My sense of reality was also played with in the classic revolving room and walkway. As three-dimensional turning walls jumped out at me, the rotating walkway gave the sensation that as I continued to walk, I was turning upside down.

In the Haunted House of Horrors, one the most enduring images came with a man (fake, I hope) in an electric chair having his brain fried, lurching forward and backward uncontrollably. Enhancing the scene were bright blinking lights which created the illusion that the scene was occurring in slower motion.

After a succession of loud noises on nearby walls and deciding if various people around me were impressive mannequins or actual people about to violate my space and scare me (usually the latter), the Haunted House of Horrors took advantage of the Queen Mary’s nautical location by circling a partly decomposed body laying, with limbs extended, in a raft on the water.

At the Factory of Fears, yet another tongue-tripping title, an overuse of bright, quick flashing lights became more annoying than effective. Skewered heads being rotated to assure a thorough cook took the place of the obnoxious lights and was followed by the person who was arguably the most entertaining at Shipwreck.

A butcher, sitting behind a blood-stained white counter, was busy preparing a cooked head evidently taken from the skewers seen earlier. When audacious walkers risked snagging some “meat” from the butcher’s watchful eye, she would make clear what she thought about this with a sudden slash on the counter with a very real looking butcher’s knife.

To a nearby zombie the butcher ordered that he get her “some fresh meat.”

An equally terrifying danger, however, lurked just outside the Factory of Fears exit.

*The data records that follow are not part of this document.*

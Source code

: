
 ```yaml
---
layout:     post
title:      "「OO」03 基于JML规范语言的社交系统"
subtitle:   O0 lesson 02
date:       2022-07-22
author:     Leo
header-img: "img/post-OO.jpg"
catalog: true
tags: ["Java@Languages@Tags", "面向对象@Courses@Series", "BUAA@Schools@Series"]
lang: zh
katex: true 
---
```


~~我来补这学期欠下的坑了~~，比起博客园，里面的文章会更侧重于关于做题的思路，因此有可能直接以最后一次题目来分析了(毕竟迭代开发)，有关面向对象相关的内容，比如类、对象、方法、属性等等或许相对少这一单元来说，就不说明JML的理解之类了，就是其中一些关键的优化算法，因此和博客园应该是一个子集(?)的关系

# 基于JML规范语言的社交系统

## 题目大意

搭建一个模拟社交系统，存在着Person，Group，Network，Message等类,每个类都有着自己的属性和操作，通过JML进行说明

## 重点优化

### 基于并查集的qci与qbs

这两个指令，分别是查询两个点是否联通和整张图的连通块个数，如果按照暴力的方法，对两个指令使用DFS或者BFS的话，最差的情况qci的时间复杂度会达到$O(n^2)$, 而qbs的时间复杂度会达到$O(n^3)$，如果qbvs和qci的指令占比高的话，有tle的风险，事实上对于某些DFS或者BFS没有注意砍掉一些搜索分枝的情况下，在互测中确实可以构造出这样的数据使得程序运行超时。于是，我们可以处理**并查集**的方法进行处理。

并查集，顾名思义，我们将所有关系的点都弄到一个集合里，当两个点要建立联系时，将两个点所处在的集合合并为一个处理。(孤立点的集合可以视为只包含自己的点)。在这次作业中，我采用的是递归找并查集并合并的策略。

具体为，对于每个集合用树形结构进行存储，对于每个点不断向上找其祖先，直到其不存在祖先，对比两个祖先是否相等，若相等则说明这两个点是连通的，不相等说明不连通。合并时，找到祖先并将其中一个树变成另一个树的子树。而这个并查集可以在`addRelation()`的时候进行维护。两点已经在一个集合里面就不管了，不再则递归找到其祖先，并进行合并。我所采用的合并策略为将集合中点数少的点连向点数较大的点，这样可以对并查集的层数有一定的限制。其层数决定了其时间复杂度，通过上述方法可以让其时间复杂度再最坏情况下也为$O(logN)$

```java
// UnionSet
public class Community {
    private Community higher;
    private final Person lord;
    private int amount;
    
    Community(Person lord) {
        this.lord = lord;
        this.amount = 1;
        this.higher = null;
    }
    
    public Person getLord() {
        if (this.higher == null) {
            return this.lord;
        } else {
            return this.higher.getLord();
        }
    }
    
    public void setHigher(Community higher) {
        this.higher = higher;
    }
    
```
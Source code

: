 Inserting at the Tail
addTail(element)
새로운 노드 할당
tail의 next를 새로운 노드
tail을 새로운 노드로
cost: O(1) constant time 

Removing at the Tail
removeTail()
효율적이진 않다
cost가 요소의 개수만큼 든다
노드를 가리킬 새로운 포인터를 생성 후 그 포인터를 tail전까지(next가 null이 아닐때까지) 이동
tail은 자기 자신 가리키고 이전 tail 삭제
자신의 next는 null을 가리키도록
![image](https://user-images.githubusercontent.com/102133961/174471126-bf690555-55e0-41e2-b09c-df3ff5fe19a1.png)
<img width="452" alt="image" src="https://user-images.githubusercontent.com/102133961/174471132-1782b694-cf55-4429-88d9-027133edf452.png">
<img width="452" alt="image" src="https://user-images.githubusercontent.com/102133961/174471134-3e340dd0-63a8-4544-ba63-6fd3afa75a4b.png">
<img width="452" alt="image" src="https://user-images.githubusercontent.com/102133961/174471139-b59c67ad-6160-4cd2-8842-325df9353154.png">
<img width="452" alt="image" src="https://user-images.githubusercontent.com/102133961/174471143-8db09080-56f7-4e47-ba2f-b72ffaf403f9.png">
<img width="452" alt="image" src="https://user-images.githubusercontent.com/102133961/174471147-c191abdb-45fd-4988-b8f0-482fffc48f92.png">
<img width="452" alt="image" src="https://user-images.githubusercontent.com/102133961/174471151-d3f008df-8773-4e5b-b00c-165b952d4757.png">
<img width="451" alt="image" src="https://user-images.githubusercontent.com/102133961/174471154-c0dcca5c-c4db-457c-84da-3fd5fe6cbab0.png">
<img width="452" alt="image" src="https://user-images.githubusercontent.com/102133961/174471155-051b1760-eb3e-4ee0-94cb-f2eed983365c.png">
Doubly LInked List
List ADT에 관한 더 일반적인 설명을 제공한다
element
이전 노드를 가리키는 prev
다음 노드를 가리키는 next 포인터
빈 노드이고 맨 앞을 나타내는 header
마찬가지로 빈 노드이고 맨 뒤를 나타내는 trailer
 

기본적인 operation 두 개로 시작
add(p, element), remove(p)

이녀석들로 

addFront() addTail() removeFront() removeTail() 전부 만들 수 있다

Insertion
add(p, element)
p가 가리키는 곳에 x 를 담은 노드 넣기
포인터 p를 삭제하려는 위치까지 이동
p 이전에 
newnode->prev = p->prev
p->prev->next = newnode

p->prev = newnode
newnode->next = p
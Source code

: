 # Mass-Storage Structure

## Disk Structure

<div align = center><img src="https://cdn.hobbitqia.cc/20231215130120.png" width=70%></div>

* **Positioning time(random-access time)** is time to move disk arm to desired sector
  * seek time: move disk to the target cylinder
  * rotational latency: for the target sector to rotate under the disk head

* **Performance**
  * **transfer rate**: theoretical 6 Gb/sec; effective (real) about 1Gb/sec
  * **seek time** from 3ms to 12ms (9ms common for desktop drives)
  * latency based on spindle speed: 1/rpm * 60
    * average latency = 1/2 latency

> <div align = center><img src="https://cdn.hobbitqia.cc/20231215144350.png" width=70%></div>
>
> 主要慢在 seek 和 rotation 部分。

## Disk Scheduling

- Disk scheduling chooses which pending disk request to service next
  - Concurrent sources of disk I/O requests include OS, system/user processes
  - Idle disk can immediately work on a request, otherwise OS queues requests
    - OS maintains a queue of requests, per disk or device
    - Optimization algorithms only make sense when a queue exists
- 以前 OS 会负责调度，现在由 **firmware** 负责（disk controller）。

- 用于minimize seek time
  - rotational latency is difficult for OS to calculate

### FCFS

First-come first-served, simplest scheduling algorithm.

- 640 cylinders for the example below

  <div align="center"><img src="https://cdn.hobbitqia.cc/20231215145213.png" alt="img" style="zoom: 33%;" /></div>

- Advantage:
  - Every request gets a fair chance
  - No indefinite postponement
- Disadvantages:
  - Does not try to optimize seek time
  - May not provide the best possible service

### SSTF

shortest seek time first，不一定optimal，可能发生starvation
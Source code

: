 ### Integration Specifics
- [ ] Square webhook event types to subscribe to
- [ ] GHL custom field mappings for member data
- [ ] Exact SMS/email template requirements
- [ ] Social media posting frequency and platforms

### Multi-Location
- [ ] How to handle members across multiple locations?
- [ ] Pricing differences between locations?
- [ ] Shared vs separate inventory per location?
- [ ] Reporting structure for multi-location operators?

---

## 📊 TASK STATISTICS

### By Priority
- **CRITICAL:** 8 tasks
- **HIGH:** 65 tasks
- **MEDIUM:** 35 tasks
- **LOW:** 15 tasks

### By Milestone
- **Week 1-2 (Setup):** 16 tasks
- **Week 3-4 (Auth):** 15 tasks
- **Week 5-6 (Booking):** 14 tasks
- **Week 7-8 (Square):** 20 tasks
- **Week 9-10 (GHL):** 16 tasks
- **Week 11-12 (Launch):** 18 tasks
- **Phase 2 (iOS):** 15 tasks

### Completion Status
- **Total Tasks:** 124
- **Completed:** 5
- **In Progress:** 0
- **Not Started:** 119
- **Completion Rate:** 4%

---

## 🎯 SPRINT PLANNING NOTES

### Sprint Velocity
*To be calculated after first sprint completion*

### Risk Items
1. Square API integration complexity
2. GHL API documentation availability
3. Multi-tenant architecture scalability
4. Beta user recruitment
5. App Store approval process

Behind a nondescript door enticing men to do their duties waited a urine-soaked floor that swished with every step and three sinks perfect for those the height of a five-year-old, but not so accommodating for all 6 feet and 4 inches of me.

Nonetheless, Shipwreck continued to impress. At the Corridors of Carnage I soon found myself in a narrow hallway. By now paranoid that a zombie was either following me or about to startle me, I eagerly awaited the next attempt at surprise by Shipwreck’s scary staff.

Yet the threat was already waiting for me.

In this narrow hallway I was completely shocked to find someone dressed completely in black growling menacingly and leaning close to my face in a hallway that barely fit one person.

Although I would often anticipate a startling turn of events at Shipwreck and alternate between being suddenly startled and laughing at other people, a smile plastered on my face was a constant.

Experienced in moderation at each individual’s tolerance level for obnoxious noise and bright shining lights, Shipwreck is not to be missed for those seeking a thrilling experience which will leave survivors wondering what lurks behind every door and every turn.